Context . Weak gravitational lensing is one of the most important probes of the nature of dark matter and dark energy. In order to extract cosmological information from next-generation weak lensing surveys (e.g., Euclid , Roman , LSST, and CSST) as much as possible, accurate measurements of weak lensing shear are required. Aims . There are existing algorithms to measure the weak lensing shear on imaging data, which have been successfully applied in previous surveys. In the meantime, machine learning (ML) has been widely recognized in various astrophysics applications in modeling and observations. In this work, we present a fully deep-learning-based approach to measuring weak lensing shear accurately. Methods . Our approach comprises two modules. The first one contains a convolutional neural network (CNN) with two branches for taking galaxy images and point spread function (PSF) simultaneously, and the output of this module includes the galaxy’s magnitude, size, and shape. The second module includes a multiple-layer neural network (NN) to calibrate weak-lensing shear measurements. We name the program F ORKLENS and make it publicly available online. Results . Applying F ORKLENS to CSST-like mock images, we achieve consistent accuracy with traditional approaches (such as moment-based measurement and forward model fitting) on the sources with high signal-to-noise ratios (S /N > 20).

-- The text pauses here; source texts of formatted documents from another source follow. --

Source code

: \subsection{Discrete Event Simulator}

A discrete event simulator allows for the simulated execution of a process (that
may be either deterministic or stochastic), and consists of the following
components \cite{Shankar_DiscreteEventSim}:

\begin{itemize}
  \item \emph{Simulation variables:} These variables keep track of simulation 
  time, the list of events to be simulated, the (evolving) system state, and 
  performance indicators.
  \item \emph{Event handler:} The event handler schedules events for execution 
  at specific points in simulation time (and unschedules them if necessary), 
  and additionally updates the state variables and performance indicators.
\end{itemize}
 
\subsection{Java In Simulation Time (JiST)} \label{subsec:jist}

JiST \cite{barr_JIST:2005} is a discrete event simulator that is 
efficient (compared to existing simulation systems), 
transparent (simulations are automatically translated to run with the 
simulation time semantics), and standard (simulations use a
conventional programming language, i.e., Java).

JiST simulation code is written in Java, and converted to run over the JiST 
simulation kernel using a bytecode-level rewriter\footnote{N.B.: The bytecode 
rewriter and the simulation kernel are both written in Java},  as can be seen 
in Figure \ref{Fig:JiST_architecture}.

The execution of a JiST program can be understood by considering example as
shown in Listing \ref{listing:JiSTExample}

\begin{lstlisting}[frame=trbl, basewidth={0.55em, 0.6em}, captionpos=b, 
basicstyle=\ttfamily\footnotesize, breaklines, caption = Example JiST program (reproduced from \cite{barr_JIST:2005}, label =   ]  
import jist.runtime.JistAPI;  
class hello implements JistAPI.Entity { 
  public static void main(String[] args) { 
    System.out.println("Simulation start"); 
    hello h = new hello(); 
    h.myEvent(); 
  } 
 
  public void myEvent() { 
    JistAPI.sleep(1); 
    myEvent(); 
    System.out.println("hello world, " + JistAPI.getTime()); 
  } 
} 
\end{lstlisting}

For the sources with S/N < 10, F ORKLENS exhibits an ~36% higher Pearson coefficient on galaxy ellipticity measurements. Conclusions . After adopting galaxy weighting, the shear measurements with F ORKLENS deliver accuracy levels to 0.2%. The whole procedure of F ORKLENS is automated and costs about 0.7 milliseconds per galaxy, which is appropriate for adequately taking advantage of the sky coverage and depth of the upcoming weak lensing surveys.